Third, there is the pooling layer: QPooling.
[25]:
class QPooling(AQCNNLayer):
"""
Quantum pooling layer.
Reduce the size of the encoded image by the given kernel size.
Args:
dims: Input image dimensions.
kernel_size: Dimension by which the image is reduced.
"""
def __init__(self, dims: tuple[int], kernel_size: int):
if dims[0] % kernel_size != 0:
raise ValueError("Input dimensions must be divisible by the kernel size")
super().__init__(dims)
d = dims[0]
k = kernel_size
new_d = d // kernel_size
self._new_d = new_d
self.kernel_size = k
# Create all index combinations at once
x = torch.arange(d**2)
y = torch.arange(d**2)
# Our state is written in the basis: |e_f>|e_i>|e_j><e_h|<e_m|<e_n|
# f, h represent the channel indices.
# (Channels not included in this script)
f = x // (d**2)
h = y // (d**2)
# Let i, j, m, n represent the one hot indices of the main register
i = (x % (d**2)) // d
j = (x % (d**2)) % d
m = (y % (d**2)) // d
n = (y % (d**2)) % d
f_grid, h_grid = torch.meshgrid(f, h, indexing="ij")

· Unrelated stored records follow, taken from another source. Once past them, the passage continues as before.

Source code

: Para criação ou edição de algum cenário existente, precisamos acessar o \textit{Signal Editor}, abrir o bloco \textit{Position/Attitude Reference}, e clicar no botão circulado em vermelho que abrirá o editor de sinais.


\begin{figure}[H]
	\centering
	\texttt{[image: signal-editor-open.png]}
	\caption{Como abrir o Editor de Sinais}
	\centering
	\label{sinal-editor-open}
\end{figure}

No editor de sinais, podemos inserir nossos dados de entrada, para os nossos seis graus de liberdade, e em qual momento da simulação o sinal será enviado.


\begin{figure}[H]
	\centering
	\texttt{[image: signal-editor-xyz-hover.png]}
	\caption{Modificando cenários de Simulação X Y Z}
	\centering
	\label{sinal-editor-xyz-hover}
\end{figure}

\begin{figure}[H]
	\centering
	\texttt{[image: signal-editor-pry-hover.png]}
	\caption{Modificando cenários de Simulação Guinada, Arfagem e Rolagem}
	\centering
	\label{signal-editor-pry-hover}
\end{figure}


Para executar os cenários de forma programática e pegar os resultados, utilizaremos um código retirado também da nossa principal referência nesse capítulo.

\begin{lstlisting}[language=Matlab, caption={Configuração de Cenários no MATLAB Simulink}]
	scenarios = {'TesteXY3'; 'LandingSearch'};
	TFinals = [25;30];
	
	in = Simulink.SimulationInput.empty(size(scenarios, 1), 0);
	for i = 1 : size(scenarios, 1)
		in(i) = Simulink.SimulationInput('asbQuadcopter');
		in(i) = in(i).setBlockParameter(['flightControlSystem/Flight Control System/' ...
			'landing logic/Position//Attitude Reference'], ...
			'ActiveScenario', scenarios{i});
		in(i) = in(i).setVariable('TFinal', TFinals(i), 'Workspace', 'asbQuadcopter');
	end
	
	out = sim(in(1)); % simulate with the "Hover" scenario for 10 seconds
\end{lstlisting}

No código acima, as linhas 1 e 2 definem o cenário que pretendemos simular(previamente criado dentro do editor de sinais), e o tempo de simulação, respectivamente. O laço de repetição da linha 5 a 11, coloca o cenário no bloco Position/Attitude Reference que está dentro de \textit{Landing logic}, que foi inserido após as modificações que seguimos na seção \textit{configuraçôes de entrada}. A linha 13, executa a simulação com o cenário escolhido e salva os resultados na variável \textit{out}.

i_grid, m_grid = torch.meshgrid(i, m, indexing="ij")
j_grid, n_grid = torch.meshgrid(j, n, indexing="ij")
# Ensure that odd mode photon numbers match.
match_odd1 = ((i_grid % k != 0) & (i_grid == m_grid)) | (i_grid % k == 0)
match_odd2 = ((j_grid % k != 0) & (j_grid == n_grid)) | (j_grid % k == 0)
# Ensure photon number in ancillae used for photon injection match
inject_condition = (i_grid % k == m_grid % k) & (j_grid % k == n_grid % k)
mask = inject_condition & match_odd1 & match_odd2
mask_coords = torch.nonzero(mask, as_tuple=False)
self._mask_coords = (mask_coords[:, 0], mask_coords[:, 1])
# New one hot indices
new_i = i_grid[mask] // k
new_j = j_grid[mask] // k
new_m = m_grid[mask] // k
new_n = n_grid[mask] // k
# New matrix coordinates
self._new_x = new_i * new_d + new_j + f_grid[mask] * new_d**2
self._new_y = new_m * new_d + new_n + h_grid[mask] * new_d**2
def forward(self, rho):
self._check_input_shape(rho)
b = len(rho)
b_indices = torch.arange(b).unsqueeze(1).expand(-1, len(self._new_x))
b_indices = b_indices.reshape(-1)
new_x = self._new_x.expand(b, -1).reshape(-1)
new_y = self._new_y.expand(b, -1).reshape(-1)
new_rho = torch.zeros(
b, self._new_d**2, self._new_d**2, dtype=rho.dtype, device=rho.device
)
values = rho[:, self._mask_coords[0], self._mask_coords[1]].reshape(-1)
new_rho.index_put_((b_indices, new_x, new_y), values, accumulate=True)
return new_rho
def __repr__(self):
return f"QPooling({self.dims}, kernel_size={self.kernel_size})"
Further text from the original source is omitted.